- Data shown:
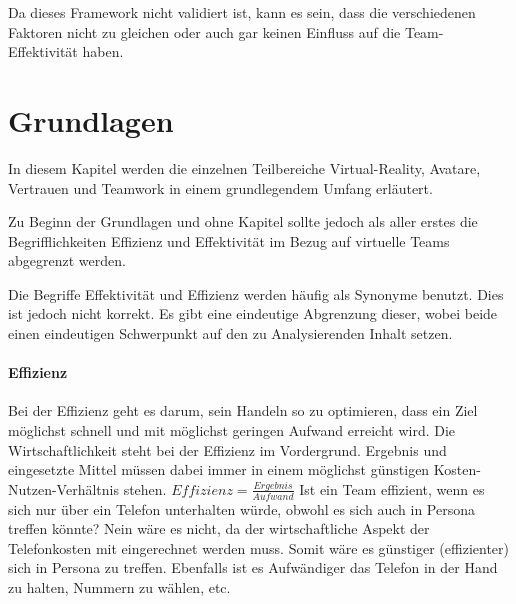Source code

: \documentclass[a4paper,11pt]{article}%
\renewcommand{\\}{\vspace*{0.5\baselineskip} \newline}
\begin{document}
Da dieses Framework nicht validiert ist, kann es sein, dass die verschiedenen Faktoren nicht zu gleichen oder auch gar keinen Einfluss auf die Team-Effektivität haben.
%
%
%
%

	\newpage
\section{Grundlagen}

In diesem Kapitel werden die einzelnen Teilbereiche \dq{}Virtual-Reality\dq{}, \dq{}Avatare\dq{}, \dq{}Vertrauen\dq{} und \dq{}Teamwork\dq{} in einem grundlegendem Umfang  erläutert.

Zu Beginn der Grundlagen und ohne Kapitel sollte jedoch als aller erstes die Begrifflichkeiten \dq{}Effizienz\dq{} und \dq{}Effektivität\dq{} im Bezug auf virtuelle Teams abgegrenzt werden.

Die Begriffe Effektivität und Effizienz werden häufig als Synonyme benutzt. Dies ist jedoch nicht korrekt. Es gibt eine eindeutige Abgrenzung dieser, wobei beide einen eindeutigen Schwerpunkt auf den zu Analysierenden Inhalt setzen.

\paragraph{Effizienz}
Bei der Effizienz geht es darum, sein Handeln so zu optimieren, dass ein Ziel möglichst schnell und mit möglichst geringen Aufwand erreicht wird. Die Wirtschaftlichkeit steht bei der Effizienz im Vordergrund. Ergebnis und eingesetzte Mittel müssen dabei immer in einem möglichst günstigen Kosten-Nutzen-Verhältnis stehen.\\
$Effizienz = \frac{Ergebnis}{Aufwand}$ \\
Ist ein Team effizient, wenn es sich nur über ein Telefon unterhalten würde, obwohl es sich auch in Persona treffen könnte?
Nein wäre es nicht, da der wirtschaftliche Aspekt der Telefonkosten mit eingerechnet werden muss. Somit wäre es günstiger (effizienter) sich in Persona zu treffen. Ebenfalls ist es Aufwändiger das Telefon in der Hand zu halten, Nummern zu wählen, etc.
\end{document}
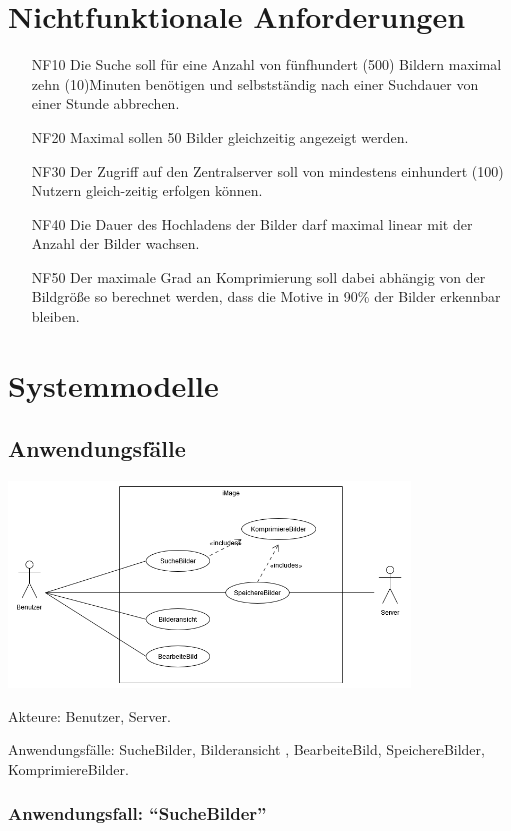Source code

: \documentclass[parskip=full]{scrartcl}
\begin{document}
\section{Nichtfunktionale Anforderungen}
\begin{itemize}[nosep]
\item[NF10] Die Suche soll für eine Anzahl von fünfhundert (500) Bildern maximal zehn (10)Minuten benötigen und selbstständig nach einer Suchdauer von einer Stunde abbrechen.
\item[NF20] Maximal sollen 50  Bilder  gleichzeitig  angezeigt  werden.
\item[NF30] Der Zugriff auf den Zentralserver soll von mindestens einhundert (100) Nutzern gleich-zeitig erfolgen können.
\item[NF40] Die Dauer des Hochladens der Bilder darf maximal linear mit der Anzahl der Bilder wachsen.
\item[NF50] Der maximale Grad an \gls{Komprimierung} soll dabei abhängig von der Bildgröße so berechnet werden, dass die Motive in 90\% der Bilder erkennbar bleiben.
\end{itemize}

\section{Systemmodelle}

\subsection{Anwendungsfälle}
\begin{center}
\includegraphics[width=0.8\textwidth]{iMage_Anwendungsfalldiagramm.png}
\end{center}

Akteure: Benutzer, Server.

Anwendungsfälle: SucheBilder, Bilderansicht , BearbeiteBild, SpeichereBilder, KomprimiereBilder.

\subsubsection{Anwendungsfall: "`SucheBilder"'}
\end{document}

- Your goal:
Please make an exact copy of the records, leaving out any picture.

- Your solution:
Source code

: \documentclass[a4paper,11pt]{article}%
\renewcommand{\\}{\vspace*{0.5\baselineskip} \newline}
\begin{document}
Da dieses Framework nicht validiert ist, kann es sein, dass die verschiedenen Faktoren nicht zu gleichen oder auch gar keinen Einfluss auf die Team-Effektivität haben.
%
%
%
%

	\newpage
\section{Grundlagen}

In diesem Kapitel werden die einzelnen Teilbereiche \dq{}Virtual-Reality\dq{}, \dq{}Avatare\dq{}, \dq{}Vertrauen\dq{} und \dq{}Teamwork\dq{} in einem grundlegendem Umfang  erläutert.

Zu Beginn der Grundlagen und ohne Kapitel sollte jedoch als aller erstes die Begrifflichkeiten \dq{}Effizienz\dq{} und \dq{}Effektivität\dq{} im Bezug auf virtuelle Teams abgegrenzt werden.

Die Begriffe Effektivität und Effizienz werden häufig als Synonyme benutzt. Dies ist jedoch nicht korrekt. Es gibt eine eindeutige Abgrenzung dieser, wobei beide einen eindeutigen Schwerpunkt auf den zu Analysierenden Inhalt setzen.

\paragraph{Effizienz}
Bei der Effizienz geht es darum, sein Handeln so zu optimieren, dass ein Ziel möglichst schnell und mit möglichst geringen Aufwand erreicht wird. Die Wirtschaftlichkeit steht bei der Effizienz im Vordergrund. Ergebnis und eingesetzte Mittel müssen dabei immer in einem möglichst günstigen Kosten-Nutzen-Verhältnis stehen.\\
$Effizienz = \frac{Ergebnis}{Aufwand}$ \\
Ist ein Team effizient, wenn es sich nur über ein Telefon unterhalten würde, obwohl es sich auch in Persona treffen könnte?
Nein wäre es nicht, da der wirtschaftliche Aspekt der Telefonkosten mit eingerechnet werden muss. Somit wäre es günstiger (effizienter) sich in Persona zu treffen. Ebenfalls ist es Aufwändiger das Telefon in der Hand zu halten, Nummern zu wählen, etc.
\end{document}
Source code

: \documentclass[parskip=full]{scrartcl}
\begin{document}
\section{Nichtfunktionale Anforderungen}
\begin{itemize}[nosep]
\item[NF10] Die Suche soll für eine Anzahl von fünfhundert (500) Bildern maximal zehn (10)Minuten benötigen und selbstständig nach einer Suchdauer von einer Stunde abbrechen.
\item[NF20] Maximal sollen 50  Bilder  gleichzeitig  angezeigt  werden.
\item[NF30] Der Zugriff auf den Zentralserver soll von mindestens einhundert (100) Nutzern gleich-zeitig erfolgen können.
\item[NF40] Die Dauer des Hochladens der Bilder darf maximal linear mit der Anzahl der Bilder wachsen.
\item[NF50] Der maximale Grad an \gls{Komprimierung} soll dabei abhängig von der Bildgröße so berechnet werden, dass die Motive in 90\% der Bilder erkennbar bleiben.
\end{itemize}

\section{Systemmodelle}

\subsection{Anwendungsfälle}
\begin{center}
\includegraphics[width=0.8\textwidth]{iMage_Anwendungsfalldiagramm.png}
\end{center}

Akteure: Benutzer, Server.

Anwendungsfälle: SucheBilder, Bilderansicht , BearbeiteBild, SpeichereBilder, KomprimiereBilder.

\subsubsection{Anwendungsfall: "`SucheBilder"'}
\end{document}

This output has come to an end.